I have a persistent mental image of who I should ideally be, constructed of internalized perfectionism, of which I know to be a manifestation of “imago”. But instead of ever reaching the promised perfected self, this “imago” deepens stagnation, pushing me into survival, rather than survival paired with flourishing. I have begun habitually challenging this “imago” with a focus on its second definition. I am challenging my mental image of my ‘ideal’ self to look more like an insect, immersed in moving towards full development in some ways, and, at the same time, open to the other stages of its life cycle. Learning is similar to an insect’s life cycle. I am striving to learn more, developing my understanding of different subjects in different ways. “Continued learning” is a life cycle. Embarking on the journey of learning new things is like being in the egg or larvae stage. Growing through learning brings you to the “imago” stage, and the metamorphosis of understanding starts over and over again. 

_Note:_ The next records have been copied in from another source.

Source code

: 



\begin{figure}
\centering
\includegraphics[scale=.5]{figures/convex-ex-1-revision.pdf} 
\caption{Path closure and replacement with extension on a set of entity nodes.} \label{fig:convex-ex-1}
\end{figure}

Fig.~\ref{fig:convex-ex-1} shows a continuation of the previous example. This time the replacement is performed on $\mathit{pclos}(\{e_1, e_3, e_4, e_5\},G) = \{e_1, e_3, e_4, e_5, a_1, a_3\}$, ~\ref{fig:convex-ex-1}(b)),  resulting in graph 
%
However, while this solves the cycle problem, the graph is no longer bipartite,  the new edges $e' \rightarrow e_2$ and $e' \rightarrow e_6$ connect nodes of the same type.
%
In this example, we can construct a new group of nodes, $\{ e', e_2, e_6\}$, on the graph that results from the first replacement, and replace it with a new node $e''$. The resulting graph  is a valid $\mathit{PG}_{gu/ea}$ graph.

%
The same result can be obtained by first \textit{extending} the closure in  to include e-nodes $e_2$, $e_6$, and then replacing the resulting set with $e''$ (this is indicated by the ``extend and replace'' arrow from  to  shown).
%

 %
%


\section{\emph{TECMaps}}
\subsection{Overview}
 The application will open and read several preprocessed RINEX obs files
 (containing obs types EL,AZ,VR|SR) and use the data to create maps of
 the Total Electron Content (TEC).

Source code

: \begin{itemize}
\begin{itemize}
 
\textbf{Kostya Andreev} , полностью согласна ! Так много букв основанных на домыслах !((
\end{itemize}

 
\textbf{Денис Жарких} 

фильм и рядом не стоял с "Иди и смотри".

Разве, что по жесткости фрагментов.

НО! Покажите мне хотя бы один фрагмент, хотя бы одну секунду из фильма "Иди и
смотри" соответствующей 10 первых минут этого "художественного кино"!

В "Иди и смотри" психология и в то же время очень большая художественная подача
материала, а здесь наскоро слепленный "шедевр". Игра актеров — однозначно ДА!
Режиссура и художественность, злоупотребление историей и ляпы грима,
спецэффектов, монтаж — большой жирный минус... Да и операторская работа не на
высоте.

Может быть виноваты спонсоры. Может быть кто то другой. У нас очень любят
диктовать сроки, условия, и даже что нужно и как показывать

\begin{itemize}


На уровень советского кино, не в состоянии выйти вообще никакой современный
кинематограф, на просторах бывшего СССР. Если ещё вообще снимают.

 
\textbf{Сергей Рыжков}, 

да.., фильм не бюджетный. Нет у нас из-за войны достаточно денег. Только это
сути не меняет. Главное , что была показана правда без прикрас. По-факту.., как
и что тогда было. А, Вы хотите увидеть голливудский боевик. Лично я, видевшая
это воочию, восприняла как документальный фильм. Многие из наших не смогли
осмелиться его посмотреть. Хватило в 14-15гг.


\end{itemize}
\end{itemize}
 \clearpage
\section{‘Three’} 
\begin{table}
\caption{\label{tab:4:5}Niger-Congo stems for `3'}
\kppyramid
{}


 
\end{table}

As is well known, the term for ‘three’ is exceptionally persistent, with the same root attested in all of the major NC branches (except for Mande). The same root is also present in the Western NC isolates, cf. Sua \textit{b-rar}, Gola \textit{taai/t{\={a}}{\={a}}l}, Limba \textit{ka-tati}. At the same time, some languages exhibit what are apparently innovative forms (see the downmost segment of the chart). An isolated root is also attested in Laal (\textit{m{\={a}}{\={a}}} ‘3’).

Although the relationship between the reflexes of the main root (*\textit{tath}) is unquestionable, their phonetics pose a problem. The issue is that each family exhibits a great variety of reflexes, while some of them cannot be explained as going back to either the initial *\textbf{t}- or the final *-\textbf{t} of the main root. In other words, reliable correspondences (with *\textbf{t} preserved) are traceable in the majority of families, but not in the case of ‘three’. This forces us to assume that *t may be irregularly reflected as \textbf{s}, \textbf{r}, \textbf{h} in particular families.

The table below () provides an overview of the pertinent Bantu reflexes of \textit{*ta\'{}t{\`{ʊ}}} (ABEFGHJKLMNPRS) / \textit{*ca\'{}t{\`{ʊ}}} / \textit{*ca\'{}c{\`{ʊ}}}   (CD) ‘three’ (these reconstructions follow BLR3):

A life cycle is multifaceted, as countless different aspects of myself are in different phases (I think of the typical multifaceted insect’s eye). I want to release the idea of having to be one ideal thing to make space for two; to make space for simultaneous dimensions of change, all at different phases in their cycle. I want to remember the dangers that come with holding yourself to a single story- one chance to be perfect, one linear way to grow and to learn- as Chimamanda Adichie’s talk “The Danger of a Single Story” discussed, and as Butler embodied in the different narrative points of views through the trilogy. This sentiment reminds me of a particular quote near the end of Imago: “And [the seed] would need the space the valley afforded it to grow and mature” (p. 745). The seed for the town, much like me, needs space to grow. I know how to make space: through change. To make space, some things need to undergo diminution, and at the same time, others need to expand. I want to put the perfectionist “imago” under diminution and expand the cyclic, multifaceted one of learning. Another relevant quote on the same page reads “Here the town could grow and always have the companionship of some of us. It would need that companionship as much as we did during our metamorphoses” (p. 745). A companionship encourages change; it embodies the “both / and” concept we have pondered throughout this course. Habit and learning as companions prompt metamorphosis. Another companionship- one of our other course concepts- is harm and care.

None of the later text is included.